The best thing about this Late Night Gimp Fight offering – the sketch group’s first in four years – is the musical numbers, the first of which gets the show off to a great start. Performed to an upstage video, it finds “head gimp” Lee Griffiths living a life of mid-30s domestic tedium, before submitting to temptation and reassembling the old team for one last, gimp-mask-clad hurrah. But can you still sell puerile shock-comedy when you’re middle-aged? I enjoyed the song, welcomed the honesty about the quintet’s predicament – and hoped it foretold a new depth where once there’d been just crude gags about smut, death and sexual deviance.
But nope: it’s the same brand of smut, sexual deviance etc as way back when, albeit with bigger production values. It’s been hailed as a triumphant return by some, including the two women next to me in row J, convulsed with delight throughout. Are they buying the Gimps’ brand of juvenile humour at face value, or is there some ironic register at play that I’m missing? Either way, these first-base gags, predicated on the inherent funniness of masturbating and soiling oneself are lost on me.

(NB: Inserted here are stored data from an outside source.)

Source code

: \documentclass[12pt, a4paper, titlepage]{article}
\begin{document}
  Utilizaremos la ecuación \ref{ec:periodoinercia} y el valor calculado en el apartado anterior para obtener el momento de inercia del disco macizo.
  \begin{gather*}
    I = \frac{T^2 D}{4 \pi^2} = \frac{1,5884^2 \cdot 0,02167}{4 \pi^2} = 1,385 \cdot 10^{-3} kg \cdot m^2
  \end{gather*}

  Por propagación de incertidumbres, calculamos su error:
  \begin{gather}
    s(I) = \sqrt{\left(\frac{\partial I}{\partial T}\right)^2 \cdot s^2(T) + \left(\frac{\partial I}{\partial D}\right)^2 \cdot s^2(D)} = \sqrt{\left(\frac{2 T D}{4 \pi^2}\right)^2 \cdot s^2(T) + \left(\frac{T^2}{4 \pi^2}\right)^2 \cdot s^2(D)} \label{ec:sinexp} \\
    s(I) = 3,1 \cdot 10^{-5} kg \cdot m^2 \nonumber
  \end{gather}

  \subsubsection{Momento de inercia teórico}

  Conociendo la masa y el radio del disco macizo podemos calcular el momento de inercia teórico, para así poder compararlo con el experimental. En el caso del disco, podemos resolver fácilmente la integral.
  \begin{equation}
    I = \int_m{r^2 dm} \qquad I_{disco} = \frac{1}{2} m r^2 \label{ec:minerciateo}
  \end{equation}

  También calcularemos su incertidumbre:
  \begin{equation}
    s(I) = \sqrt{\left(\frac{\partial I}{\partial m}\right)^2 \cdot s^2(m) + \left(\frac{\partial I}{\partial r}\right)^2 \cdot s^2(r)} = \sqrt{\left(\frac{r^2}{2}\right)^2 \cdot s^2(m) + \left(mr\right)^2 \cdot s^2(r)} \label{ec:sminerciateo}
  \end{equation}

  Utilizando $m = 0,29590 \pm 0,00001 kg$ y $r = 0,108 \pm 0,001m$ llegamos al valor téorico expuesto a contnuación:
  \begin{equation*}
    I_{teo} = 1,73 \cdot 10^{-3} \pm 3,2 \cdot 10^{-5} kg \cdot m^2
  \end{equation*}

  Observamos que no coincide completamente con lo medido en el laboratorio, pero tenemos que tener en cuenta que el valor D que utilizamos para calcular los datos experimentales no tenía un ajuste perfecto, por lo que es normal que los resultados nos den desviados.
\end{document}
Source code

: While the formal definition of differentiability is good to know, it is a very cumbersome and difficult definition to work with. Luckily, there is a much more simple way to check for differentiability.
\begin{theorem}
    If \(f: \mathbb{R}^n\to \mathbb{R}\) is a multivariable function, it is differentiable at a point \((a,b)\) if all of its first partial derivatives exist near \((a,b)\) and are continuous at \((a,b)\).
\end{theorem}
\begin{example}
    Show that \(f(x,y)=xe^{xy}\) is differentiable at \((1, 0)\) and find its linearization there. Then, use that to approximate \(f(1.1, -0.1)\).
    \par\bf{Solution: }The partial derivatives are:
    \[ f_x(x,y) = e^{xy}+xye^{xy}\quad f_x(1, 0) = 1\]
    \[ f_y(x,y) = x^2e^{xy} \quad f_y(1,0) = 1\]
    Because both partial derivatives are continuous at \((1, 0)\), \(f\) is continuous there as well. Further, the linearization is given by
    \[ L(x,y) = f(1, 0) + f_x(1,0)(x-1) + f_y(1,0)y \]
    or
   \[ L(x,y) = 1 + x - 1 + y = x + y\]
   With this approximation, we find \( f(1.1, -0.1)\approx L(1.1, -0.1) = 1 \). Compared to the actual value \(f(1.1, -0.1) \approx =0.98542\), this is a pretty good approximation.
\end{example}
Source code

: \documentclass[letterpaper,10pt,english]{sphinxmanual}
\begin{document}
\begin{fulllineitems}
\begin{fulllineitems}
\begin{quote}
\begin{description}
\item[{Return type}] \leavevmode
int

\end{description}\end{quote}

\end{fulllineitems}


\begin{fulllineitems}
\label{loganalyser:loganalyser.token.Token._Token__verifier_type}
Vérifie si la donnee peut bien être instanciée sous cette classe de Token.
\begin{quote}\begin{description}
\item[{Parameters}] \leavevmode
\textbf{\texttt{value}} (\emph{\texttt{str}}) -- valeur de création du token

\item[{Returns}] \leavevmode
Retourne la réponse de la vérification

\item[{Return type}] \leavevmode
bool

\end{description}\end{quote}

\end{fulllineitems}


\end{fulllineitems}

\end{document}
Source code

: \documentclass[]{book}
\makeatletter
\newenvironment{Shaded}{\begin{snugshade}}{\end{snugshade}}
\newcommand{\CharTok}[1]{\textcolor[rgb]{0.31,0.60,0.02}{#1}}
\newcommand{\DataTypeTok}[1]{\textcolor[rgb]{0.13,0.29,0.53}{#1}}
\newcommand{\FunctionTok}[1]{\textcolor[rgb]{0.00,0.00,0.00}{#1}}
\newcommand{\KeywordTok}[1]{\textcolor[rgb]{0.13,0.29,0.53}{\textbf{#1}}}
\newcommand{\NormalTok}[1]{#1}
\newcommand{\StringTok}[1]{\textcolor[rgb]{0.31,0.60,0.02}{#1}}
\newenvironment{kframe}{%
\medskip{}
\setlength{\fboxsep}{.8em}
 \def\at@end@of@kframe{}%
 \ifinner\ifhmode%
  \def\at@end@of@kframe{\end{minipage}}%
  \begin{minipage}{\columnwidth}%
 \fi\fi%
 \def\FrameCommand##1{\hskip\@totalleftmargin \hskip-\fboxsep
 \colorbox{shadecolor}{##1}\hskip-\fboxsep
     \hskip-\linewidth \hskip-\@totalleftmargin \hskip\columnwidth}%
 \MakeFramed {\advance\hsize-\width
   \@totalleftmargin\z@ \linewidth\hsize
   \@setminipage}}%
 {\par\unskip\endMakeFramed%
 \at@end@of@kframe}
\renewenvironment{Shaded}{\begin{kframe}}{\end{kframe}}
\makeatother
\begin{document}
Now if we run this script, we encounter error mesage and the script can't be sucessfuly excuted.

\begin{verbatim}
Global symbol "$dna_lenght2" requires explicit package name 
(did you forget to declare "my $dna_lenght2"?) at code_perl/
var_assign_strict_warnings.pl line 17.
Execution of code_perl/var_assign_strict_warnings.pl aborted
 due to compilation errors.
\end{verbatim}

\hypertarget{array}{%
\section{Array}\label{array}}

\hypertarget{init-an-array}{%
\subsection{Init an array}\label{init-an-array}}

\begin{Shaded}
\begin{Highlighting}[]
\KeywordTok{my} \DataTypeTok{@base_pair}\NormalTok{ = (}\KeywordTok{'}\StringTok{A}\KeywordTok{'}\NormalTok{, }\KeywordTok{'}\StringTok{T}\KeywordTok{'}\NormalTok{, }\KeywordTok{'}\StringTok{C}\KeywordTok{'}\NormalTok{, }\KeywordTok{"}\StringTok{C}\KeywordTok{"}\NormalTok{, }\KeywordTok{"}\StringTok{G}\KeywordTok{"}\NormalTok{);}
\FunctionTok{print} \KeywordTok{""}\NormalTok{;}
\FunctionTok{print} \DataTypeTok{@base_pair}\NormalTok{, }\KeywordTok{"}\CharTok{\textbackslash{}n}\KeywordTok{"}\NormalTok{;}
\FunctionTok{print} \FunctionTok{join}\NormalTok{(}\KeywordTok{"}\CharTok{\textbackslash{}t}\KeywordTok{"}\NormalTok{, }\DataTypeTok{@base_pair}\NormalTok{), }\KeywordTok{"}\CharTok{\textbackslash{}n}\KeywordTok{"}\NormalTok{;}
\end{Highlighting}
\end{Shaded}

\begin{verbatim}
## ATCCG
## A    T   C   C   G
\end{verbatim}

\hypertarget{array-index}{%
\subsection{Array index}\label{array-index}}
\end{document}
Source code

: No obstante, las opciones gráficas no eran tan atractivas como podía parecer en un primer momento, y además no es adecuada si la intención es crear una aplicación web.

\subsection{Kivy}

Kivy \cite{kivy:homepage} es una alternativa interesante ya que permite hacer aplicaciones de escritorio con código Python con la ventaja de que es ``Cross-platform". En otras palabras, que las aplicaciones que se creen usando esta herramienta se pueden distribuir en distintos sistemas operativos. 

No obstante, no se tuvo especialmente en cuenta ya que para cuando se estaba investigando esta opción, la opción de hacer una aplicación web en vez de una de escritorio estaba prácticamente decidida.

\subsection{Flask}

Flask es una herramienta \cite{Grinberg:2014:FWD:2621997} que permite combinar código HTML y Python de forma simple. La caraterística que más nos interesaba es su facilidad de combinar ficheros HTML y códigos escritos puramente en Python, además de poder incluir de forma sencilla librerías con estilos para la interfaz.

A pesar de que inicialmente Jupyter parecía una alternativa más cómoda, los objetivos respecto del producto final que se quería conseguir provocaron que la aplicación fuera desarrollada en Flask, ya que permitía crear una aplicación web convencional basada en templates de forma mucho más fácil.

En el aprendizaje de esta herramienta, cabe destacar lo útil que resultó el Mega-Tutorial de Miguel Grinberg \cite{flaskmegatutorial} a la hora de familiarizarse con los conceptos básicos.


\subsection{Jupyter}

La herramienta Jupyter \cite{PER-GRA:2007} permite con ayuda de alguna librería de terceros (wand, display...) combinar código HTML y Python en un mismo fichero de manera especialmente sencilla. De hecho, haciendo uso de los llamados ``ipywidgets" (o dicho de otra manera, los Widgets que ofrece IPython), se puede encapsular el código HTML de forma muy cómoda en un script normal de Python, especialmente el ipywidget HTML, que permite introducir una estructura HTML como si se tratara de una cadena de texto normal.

That’s partly because the Gimps aren’t all charismatic performers. It’s also because the jokes are always explicit; there’s seldom subtext or nuance. At a press conference held by a kidnapped boy’s parents, the joke is that the dad is secretly jubilant. But he barely bothers trying to keep the secret, robbing the taboo (on which the joke depends) of its power. Elsewhere, the beginning and sorry end of one skit is in the idea that a vampire might be killed with a stake not in its heart, but up its arse.
There are better sketches – a structurally dexterous one withholding the unexpected reason for a man’s psychotic behaviour; a daft one about a Tinder date surgically grafted to her former lover; and a dance sequence based on a man’s relationship with a stepladder, which relieves the profanity with some oblique silliness. The Gimps are always better the further they depart from callow shock tactics, or when performing their spoof boyband numbers – which sometimes swing at conventional targets (Trump, Kim Kardashian) but have spectacle and droll wordplay to recommend them. “She needs to seek help,” runs one number about a racist girlfriend, “she only wants to sieg heil.” Their show has its moments, but navigating between them can be hard work.